Inside Story

Turning away from Indonesia

Signs suggest that Australia hasn’t learned from its experience with China

Edward Aspinall 14 December 2020 914 words

Wrong turn? Prime minister Scott Morrison with Indonesian president Joko Widodo at Parliament House in Canberra on 10 February this year. Tracey Nearmy/Getty Images/AAP


For decades, it has been an article of faith of Australian policy that our continued security and economic prosperity depend, at least partly, on building strong ties with Indonesia.

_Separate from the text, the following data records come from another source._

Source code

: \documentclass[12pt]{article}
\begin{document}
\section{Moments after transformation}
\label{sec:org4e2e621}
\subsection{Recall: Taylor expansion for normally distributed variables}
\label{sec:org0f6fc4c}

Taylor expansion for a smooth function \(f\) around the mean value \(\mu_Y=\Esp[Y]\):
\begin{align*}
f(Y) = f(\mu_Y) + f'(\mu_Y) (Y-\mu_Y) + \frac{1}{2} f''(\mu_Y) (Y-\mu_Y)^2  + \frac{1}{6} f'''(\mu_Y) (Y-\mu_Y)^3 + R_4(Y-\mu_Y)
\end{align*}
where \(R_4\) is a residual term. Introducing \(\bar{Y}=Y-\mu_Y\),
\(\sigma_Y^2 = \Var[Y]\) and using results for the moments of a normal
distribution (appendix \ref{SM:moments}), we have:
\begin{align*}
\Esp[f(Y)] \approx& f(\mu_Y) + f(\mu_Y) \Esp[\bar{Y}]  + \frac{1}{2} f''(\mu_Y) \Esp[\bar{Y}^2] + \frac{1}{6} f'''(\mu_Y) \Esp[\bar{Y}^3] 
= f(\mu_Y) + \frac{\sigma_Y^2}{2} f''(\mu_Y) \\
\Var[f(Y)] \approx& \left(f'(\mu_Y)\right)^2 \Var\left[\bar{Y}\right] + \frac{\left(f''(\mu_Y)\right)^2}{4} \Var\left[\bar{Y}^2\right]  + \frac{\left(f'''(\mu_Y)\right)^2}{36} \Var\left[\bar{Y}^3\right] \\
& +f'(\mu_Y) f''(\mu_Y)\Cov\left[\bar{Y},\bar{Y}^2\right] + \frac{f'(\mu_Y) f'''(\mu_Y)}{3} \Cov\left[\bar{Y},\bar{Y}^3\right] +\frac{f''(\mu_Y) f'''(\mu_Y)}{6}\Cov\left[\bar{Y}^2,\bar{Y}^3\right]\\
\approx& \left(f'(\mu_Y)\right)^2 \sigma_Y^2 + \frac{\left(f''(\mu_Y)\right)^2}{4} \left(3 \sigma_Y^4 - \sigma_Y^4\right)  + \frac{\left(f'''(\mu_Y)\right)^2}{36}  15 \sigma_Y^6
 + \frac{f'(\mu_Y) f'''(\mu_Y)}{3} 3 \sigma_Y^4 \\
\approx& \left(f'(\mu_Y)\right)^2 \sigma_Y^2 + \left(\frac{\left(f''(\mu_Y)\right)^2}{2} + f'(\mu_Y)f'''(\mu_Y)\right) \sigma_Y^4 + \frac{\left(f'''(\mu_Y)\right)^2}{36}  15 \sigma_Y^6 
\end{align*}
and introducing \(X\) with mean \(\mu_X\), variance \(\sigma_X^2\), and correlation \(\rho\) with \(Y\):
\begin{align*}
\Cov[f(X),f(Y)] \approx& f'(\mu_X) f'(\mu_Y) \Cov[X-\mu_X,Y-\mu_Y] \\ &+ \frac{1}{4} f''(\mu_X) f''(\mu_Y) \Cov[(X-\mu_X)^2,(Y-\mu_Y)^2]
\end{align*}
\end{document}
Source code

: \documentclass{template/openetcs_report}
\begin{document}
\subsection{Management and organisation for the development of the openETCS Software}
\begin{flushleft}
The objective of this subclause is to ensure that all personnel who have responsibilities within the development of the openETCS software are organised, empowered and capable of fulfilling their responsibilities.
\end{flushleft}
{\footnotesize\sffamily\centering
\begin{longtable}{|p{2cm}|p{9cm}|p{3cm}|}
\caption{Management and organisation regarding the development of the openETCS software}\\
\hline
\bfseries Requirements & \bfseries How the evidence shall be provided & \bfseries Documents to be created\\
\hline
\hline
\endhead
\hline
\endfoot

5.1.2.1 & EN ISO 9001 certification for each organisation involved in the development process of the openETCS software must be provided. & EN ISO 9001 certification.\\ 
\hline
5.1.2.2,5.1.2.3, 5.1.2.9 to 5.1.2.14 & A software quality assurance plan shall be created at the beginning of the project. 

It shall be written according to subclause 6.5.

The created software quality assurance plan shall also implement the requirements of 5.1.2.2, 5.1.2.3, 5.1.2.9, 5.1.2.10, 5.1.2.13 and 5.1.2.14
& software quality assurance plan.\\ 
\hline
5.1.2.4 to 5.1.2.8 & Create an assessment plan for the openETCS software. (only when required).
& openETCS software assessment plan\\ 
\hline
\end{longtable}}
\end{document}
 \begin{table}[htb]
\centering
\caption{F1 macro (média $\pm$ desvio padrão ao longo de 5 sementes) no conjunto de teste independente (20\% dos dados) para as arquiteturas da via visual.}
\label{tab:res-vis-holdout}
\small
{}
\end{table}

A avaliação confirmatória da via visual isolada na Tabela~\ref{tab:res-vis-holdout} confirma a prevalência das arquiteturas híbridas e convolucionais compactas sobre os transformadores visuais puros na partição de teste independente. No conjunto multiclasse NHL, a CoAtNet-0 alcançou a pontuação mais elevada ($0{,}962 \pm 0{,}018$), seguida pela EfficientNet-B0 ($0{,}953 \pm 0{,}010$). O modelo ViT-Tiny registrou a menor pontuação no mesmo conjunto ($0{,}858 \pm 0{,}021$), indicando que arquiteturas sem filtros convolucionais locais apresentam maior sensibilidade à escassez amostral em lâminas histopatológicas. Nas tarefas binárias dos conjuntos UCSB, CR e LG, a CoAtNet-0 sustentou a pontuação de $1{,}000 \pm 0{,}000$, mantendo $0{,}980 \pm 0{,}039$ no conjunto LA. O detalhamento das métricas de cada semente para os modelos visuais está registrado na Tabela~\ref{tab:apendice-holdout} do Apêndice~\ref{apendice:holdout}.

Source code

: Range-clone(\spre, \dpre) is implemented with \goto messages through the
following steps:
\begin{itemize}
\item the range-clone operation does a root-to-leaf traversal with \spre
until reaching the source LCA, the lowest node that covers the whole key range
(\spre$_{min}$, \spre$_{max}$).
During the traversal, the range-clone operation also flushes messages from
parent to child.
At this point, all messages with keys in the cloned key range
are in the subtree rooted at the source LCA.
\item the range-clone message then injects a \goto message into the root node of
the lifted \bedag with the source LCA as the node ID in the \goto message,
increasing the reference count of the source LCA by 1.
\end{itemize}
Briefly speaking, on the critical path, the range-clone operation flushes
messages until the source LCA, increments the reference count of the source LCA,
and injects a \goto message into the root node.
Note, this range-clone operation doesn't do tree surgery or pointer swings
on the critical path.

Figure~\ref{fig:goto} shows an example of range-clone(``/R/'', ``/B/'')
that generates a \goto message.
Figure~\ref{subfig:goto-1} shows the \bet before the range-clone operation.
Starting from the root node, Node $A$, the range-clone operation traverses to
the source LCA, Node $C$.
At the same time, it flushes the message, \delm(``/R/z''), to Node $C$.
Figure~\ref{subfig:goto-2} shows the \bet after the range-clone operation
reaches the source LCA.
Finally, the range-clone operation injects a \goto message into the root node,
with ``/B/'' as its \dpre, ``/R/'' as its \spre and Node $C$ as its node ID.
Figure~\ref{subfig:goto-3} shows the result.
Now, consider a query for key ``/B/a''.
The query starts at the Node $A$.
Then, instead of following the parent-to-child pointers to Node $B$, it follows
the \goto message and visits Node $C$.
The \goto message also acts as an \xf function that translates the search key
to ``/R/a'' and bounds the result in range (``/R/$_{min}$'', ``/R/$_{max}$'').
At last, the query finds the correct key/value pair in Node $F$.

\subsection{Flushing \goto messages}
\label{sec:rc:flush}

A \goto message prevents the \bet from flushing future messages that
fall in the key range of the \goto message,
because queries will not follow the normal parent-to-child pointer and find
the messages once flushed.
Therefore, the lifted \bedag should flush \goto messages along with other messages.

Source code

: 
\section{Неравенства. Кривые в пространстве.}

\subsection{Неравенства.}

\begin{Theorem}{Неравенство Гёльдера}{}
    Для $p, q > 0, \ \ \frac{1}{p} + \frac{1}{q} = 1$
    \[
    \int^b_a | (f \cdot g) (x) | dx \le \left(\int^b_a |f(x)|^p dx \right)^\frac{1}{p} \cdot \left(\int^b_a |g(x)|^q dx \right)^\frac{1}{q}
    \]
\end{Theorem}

Governments have crafted a string of bilateral deals on trade, investment and security — most recently, the Indonesia–Australia Comprehensive Economic Partnership Agreement, which came into force in July — and successive prime ministers have worked hard to build close personal relationships with Indonesian presidents.

As Australia’s relations with China turn sour, our ties with Indonesia, a country of 270 million surging up the ranks of the world’s largest economies, becomes ever more important.

So you might think that teaching Indonesian language would be a national priority. Doesn’t it make sense to demonstrate our respect for our biggest neighbour by learning its language? Doesn’t it stand to reason that we would train a cohort of Indonesia-literate citizens able to improve relations through careers in government, the private sector, technology, the arts and tourism?

Increasingly, alas, Australia seems to have decided the answer is no. The study of Indonesian language at Australian schools and universities is in steep decline. It may be approaching terminal crisis.

A generation ago, things were different. In the 1980s and 1990s, the Hawke and Keating governments, viewing closer ties with Asia as critical to Australia’s future, adopted a multi-pronged approach to promoting Asia literacy, including a major program to teach Asian languages in schools. The message from the top was clear: Australia’s future prosperity lay in Asia, so Australians needed to invest in Asia knowledge.

With Australian educators, parents and students responding to these cues, Indonesian teaching in schools and universities expanded dramatically. I was one beneficiary, studying Indonesian at high school in South Australia and then, in the late 1980s, at Flinders University.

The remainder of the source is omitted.